My half-day workshops focus on my theory that if you know what you intend to accomplish with a character and/or story arc BEFORE you write a scene, you’ve got a much better chance of actually producing a successful experience for the reader once you’re done. And if you know what you want the reader to feel and take away from an entire chapter or a whole section of your novel, before you begin stringing scenes together, you’ll be aware of that plan as you write and your subconscious and instincts will help you not write yourself or your characters into corners you can’t plot out of once you’re there.

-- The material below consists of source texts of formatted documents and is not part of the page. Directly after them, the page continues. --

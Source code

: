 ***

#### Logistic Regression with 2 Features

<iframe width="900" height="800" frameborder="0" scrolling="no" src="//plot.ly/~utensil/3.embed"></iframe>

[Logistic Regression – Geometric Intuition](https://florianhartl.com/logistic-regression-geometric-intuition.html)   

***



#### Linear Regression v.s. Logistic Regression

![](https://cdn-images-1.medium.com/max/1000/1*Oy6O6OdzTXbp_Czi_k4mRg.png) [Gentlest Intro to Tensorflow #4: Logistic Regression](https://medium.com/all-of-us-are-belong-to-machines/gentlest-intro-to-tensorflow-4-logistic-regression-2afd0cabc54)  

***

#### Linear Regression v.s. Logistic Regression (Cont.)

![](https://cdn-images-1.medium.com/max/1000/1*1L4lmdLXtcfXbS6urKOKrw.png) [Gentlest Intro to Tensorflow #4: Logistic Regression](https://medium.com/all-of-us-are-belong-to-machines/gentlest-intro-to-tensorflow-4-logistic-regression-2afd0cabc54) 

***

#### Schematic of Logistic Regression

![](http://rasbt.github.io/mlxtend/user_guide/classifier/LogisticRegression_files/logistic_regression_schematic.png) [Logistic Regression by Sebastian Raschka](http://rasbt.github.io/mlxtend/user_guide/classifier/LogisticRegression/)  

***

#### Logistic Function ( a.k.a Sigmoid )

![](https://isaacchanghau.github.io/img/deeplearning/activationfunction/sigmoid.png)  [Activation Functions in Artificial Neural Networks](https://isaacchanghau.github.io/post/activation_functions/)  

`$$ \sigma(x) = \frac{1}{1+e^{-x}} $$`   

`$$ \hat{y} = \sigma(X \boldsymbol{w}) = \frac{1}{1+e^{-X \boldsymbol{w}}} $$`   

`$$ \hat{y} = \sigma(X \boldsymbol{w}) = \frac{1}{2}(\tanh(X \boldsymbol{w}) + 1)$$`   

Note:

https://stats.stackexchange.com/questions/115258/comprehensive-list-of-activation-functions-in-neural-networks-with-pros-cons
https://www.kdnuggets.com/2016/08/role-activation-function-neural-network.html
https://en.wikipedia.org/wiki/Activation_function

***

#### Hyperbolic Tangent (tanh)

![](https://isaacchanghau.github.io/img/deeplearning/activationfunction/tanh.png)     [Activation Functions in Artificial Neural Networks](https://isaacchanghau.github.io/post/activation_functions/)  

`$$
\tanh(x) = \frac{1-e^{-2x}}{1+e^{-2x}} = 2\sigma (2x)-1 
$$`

Having a goal in mind doesn’t mean you’re forcing yourself to follow only one path to your story goal, any more than having a map restricts you to driving only one route to your destination. It’s a beginning, an anchor, for your thoughts to blossom from.

blossom

If you don’t formally plan, my experience is that you plan as you draft. And even if you do some of your story planning before you draft, you’re still planning as you write. When I teach drafting, I focus on exploration, the creativity inherent to the drafting part of your process. No limits. No holds barred. Then how does planning play a part? Easy.

Think of it this way. If you’ve taken time to draft characters and possible story points ahead of time, then the “planning” that you’ve done is a more advanced starting point. You already understand the basics of what you will be drafting. Then as you discover more, while you’re writing, your planning progresses. You’ve begun, further into your awareness of the nuances of what you’re doing, so you can layer deeper into subplot and character traits and growth. You move on to intermediate and advanced work, more subtle work, with your plot, because the early stuff is already out of the way.

Make sense?

say yes

And here’s the kicker. Finishing that draft–it’s just another beginning. As I’ve already discussed in earlier posts, The End is only a place to start. The finest work, the most important planning you’ll do for your story, is the rework of revision. When you have a full story to work with and characters who’ve come alive to you and story elements that you can see in so much more detail than when you first began.

Plan first. Then never stop. Not while you’re drafting. Not while you revise. Plan and tweak and craft and rework and then work some more, until your story becomes a living, breathing thing with a mind of it’s own. That’s how we write!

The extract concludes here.